Scan the entries for the word "tightlist". Every line that has it should be copied.

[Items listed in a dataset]

★ ★ ★ ★

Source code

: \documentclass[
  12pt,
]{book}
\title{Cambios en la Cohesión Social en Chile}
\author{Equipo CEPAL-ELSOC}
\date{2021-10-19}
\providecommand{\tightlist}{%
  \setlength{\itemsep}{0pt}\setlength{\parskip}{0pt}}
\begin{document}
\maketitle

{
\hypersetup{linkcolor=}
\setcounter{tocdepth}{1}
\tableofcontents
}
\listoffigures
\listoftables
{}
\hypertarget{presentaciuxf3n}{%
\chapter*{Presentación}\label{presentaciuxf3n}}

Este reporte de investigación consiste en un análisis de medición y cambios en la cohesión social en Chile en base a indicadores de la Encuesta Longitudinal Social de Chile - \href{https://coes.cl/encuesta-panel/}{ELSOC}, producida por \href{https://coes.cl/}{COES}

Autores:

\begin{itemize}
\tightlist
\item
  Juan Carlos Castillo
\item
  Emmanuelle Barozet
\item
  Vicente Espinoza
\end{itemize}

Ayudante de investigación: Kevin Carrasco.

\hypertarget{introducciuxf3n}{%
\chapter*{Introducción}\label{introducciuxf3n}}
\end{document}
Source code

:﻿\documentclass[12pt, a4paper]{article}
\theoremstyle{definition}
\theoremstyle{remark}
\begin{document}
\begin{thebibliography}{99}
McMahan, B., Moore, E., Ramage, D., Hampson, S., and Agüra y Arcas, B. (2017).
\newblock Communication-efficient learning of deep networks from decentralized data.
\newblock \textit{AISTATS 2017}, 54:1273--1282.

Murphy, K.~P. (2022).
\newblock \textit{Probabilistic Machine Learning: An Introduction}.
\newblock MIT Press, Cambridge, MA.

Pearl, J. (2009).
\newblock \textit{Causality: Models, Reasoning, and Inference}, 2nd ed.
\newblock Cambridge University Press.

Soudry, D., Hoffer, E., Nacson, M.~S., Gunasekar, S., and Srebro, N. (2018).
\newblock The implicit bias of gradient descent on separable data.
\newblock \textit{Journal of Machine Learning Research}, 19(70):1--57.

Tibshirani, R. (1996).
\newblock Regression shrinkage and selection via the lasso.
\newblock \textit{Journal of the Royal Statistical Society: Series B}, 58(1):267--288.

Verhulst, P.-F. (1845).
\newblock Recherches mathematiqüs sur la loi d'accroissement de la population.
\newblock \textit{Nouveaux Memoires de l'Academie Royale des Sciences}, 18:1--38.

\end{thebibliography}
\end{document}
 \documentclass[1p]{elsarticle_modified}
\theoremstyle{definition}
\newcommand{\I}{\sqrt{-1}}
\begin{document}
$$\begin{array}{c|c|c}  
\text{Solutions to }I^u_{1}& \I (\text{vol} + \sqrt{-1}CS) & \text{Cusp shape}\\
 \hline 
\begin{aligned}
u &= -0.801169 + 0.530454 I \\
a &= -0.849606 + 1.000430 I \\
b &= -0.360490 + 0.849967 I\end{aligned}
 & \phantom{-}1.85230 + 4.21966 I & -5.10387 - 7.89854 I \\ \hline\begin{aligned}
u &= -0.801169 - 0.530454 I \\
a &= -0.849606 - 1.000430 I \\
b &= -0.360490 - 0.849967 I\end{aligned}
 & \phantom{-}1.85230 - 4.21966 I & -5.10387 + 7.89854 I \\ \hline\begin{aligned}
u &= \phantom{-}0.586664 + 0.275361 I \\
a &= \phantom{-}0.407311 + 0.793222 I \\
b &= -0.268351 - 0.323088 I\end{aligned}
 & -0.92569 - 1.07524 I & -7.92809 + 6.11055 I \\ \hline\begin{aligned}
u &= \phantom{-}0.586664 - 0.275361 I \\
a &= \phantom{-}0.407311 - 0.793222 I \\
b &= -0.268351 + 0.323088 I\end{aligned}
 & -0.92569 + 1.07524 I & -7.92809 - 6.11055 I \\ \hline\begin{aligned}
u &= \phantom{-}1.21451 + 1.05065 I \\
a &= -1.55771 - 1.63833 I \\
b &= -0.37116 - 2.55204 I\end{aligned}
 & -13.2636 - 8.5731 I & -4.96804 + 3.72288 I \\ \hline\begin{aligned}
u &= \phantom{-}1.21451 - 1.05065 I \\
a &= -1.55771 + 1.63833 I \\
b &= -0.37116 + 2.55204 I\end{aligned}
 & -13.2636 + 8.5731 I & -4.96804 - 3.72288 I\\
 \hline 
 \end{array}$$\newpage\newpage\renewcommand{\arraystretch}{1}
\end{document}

★ ★ ★ ★

Written solution:
\providecommand{\tightlist}{%
\tightlist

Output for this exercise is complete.